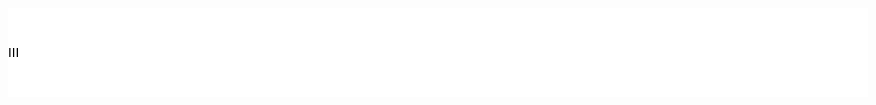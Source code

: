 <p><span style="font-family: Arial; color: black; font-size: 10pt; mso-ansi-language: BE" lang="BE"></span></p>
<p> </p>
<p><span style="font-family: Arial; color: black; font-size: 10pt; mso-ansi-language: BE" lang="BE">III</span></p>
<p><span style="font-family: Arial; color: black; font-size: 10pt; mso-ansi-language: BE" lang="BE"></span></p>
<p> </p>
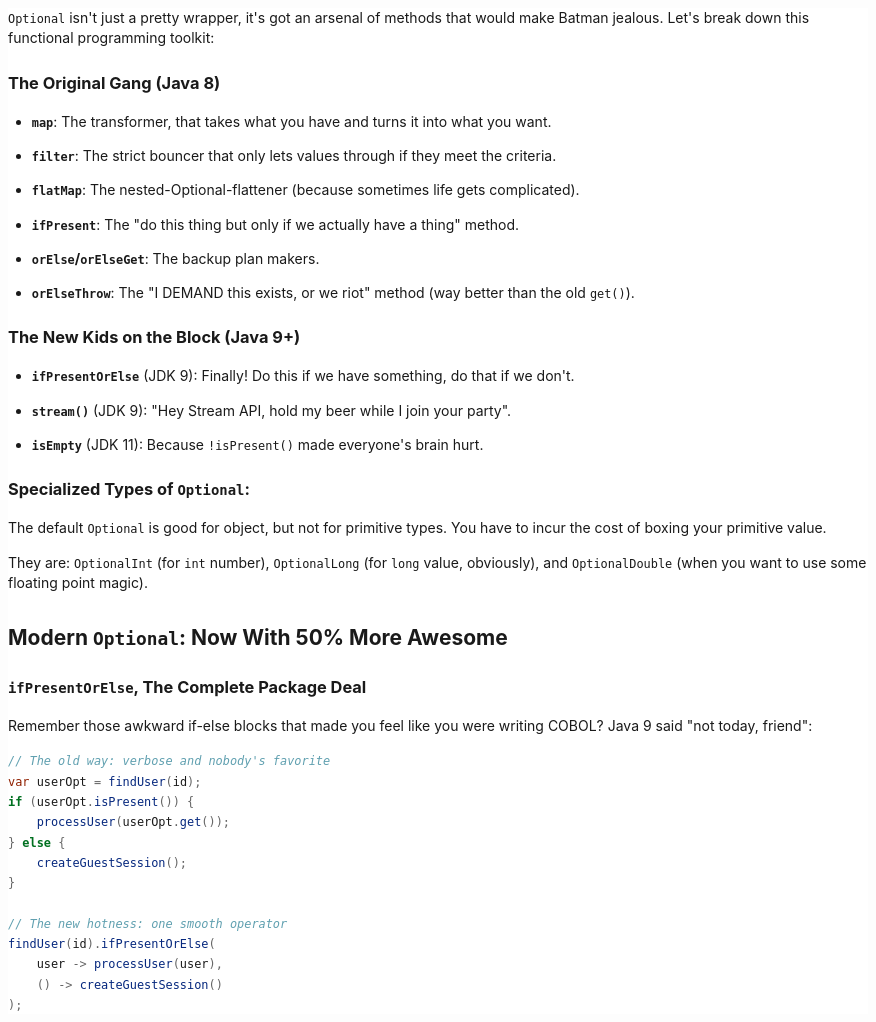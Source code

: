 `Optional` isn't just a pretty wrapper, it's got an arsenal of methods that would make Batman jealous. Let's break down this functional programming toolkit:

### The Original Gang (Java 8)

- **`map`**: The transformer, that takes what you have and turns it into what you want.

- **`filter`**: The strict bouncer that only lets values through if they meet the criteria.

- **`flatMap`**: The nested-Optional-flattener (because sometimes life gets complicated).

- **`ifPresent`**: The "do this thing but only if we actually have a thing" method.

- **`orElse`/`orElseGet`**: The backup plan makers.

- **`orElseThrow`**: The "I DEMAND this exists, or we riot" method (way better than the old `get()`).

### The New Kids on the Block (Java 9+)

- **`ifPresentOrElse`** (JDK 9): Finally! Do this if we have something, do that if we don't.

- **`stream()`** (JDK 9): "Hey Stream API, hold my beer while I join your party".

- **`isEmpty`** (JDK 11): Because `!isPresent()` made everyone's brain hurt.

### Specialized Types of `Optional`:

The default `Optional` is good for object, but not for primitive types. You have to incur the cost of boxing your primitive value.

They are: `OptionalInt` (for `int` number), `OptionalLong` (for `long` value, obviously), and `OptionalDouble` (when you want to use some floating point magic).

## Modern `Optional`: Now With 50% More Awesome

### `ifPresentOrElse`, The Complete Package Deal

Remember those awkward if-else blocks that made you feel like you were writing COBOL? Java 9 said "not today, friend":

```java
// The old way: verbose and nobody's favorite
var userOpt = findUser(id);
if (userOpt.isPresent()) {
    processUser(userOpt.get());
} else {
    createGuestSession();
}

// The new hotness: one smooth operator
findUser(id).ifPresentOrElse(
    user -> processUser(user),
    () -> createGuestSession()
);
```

------------

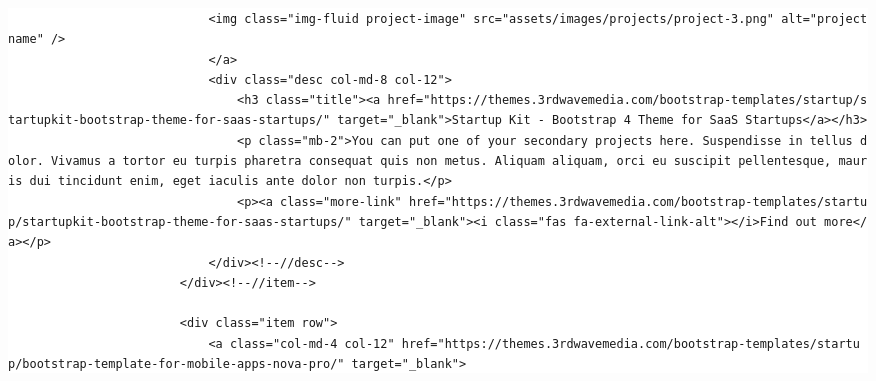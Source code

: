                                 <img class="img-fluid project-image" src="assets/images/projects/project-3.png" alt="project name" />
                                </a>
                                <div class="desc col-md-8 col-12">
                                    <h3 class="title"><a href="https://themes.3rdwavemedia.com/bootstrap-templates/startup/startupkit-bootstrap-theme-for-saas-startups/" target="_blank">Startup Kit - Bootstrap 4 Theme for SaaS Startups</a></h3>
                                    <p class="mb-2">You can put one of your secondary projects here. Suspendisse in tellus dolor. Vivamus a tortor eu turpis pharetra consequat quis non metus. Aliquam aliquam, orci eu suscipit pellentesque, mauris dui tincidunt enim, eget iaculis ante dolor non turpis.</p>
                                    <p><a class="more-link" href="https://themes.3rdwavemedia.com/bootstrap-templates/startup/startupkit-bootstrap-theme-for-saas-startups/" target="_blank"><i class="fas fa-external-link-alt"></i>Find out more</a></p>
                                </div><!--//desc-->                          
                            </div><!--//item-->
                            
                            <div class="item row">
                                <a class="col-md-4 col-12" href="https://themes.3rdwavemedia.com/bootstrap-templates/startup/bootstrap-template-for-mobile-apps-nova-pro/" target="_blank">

------------

◆ **Your goal**
When a line of the entries contains "ifPresentOrElse", it counts; say how many such lines there are, and nothing more.

◆ **Response to the task**
3